Thanks and best regards...
There are many ways you can use Apache Tika for this kind of work.
As Gagravarr says, the ContentHandler you use is the key here. There are are number of useful ones that could help here, or you can build your own custom one.
Since I'm not sure what you are looking to do, I've tried to share some examples of common approaches, particularly for HTML content.
MatchingContentHandler
A common route is to use a MatchingContentHandler to filter the content you are interested in:
URL url = new URL("http://tika.apache.org");
InputStream is = url.openStream();
// Only select <a> tags to be output
XPathParser xhtmlParser = new XPathParser("xhtml", XHTMLContentHandler.XHTML);
Matcher divContentMatcher = xhtmlParser.parse("//xhtml:a/descendant::node()");
MatchingContentHandler handler = new MatchingContentHandler(new ToHTMLContentHandler(), divContentMatcher);
// Parse based on original question
HtmlParser parser = new HtmlParser()
Metadata metadata = new Metadata();
parser.parse(is, handler, metadata, new ParseContext());
System.out.println("Links: " + handler.toString());
It's worth noting this is for inclusion only and only supports a sub-set of XPath. See XPathParser for details.
LinkContentHandler
If you just want to extract links, the LinkContentHandler is a great option:
URL url = new URL("http://tika.apache.org");
InputStream is = url.openStream();
LinkContentHandler linkHandler = new LinkContentHandler();
Metadata metadata = new Metadata();
HtmlParser parser = new HtmlParser();
parser.parse(is, linkHandler, metadata, new ParseContext());
System.out.println("Links: " + linkHandler.getLinks());
It's code is also a great example of how to build a custom handler.
BoilerpipeContentHandler
The BoilerpipeContentHandler uses the Boilerpipe library underneath allowing you to use one of it's defined extractors to process the content.

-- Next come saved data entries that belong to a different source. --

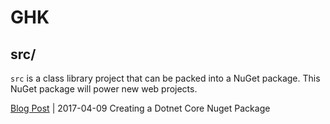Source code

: # GHK

## src/
`src` is a class library project that can be packed into 
a NuGet package. This NuGet package will power new web projects.

[Blog Post](blogpost.md) | 2017-04-09 Creating a Dotnet Core Nuget Package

URL url = new URL("http://tika.apache.org");
InputStream is = url.openStream();
ExtractorBase extractor = ArticleSentencesExtractor.getInstance();
BoilerpipeContentHandler textHandler = new BoilerpipeContentHandler(new BodyContentHandler(), extractor);
Metadata metadata = new Metadata();
HtmlParser parser = new HtmlParser();
parser.parse(is, textHandler, metadata, new ParseContext());
System.out.println(textHandler.getTextDocument().getTextBlocks());
These can be really useful if you are really interesting in the content inside, as the extractors can help you focus on the content.
Custom ContentHandler or ContentHandlerDecorator
You can build your own ContentHandler to do custom processing and get exactly what you want out from a file.
In some cases this could be to write out specific content, such in the example below, or in other cases it could be processing such as collecting and making available links, as in the LinkHandler.
Using custom ContentHandler instances is really powerful and there are a ton of examples available in the Apache Tika code base, as well other open source projects too.
Below is a bit of a contrived example, just trying to emit part of the HTML:
URL url = new URL("http://tika.apache.org");
InputStream is = url.openStream();
StringWriter sw = new StringWriter();
SAXTransformerFactory factory = (SAXTransformerFactory) SAXTransformerFactory.newInstance();
TransformerHandler handler = factory.newTransformerHandler();
handler.getTransformer().setOutputProperty(OutputKeys.METHOD, "html");
handler.setResult(new StreamResult(sw));
ContentHandlerDecorator h2Handler = new ContentHandlerDecorator(handler) {
private final List<String> elementsToInclude = List.of("h2");
private boolean processElement = false;
#Override
public void startElement(String uri, String local, String name, Attributes atts)
throws SAXException {
if (elementsToInclude.contains(name)) {
processElement = true;
super.startElement(uri, local, name, atts);
}
}
#Override
public void ignorableWhitespace(char[] ch, int start, int length) {
// Skip whitespace
}
#Override
public void characters(char[] ch, int start, int length) throws SAXException {
if (!processElement) {
return;
}
super.characters(ch, start, length);
}
#Override
public void endElement(
String uri, String local, String name) throws SAXException {
if (elementsToInclude.contains(name)) {
processElement = false;
super.endElement(uri, local, name);
}
}
};
HtmlParser parser = new HtmlParser();
parser.parse(is, h2Handler, new Metadata(), new ParseContext());
System.out.println("Heading Level 2s: " + sw.toString());
As you can see in some of these examples one or more ContentHandler instances can be chained together but it's worth noting some expect the output to be well-formed, so check the Javadocs. XHTMLContentHandler is also useful if you want to map different files into your own common format.
JSoup :)
Another route is JSoup, either directly (skip the Tika part and use Jsoup.connect()) if you are processing HTML directly, or chained with Apache Tika, if you are wanting to read from HTML generated from different file types.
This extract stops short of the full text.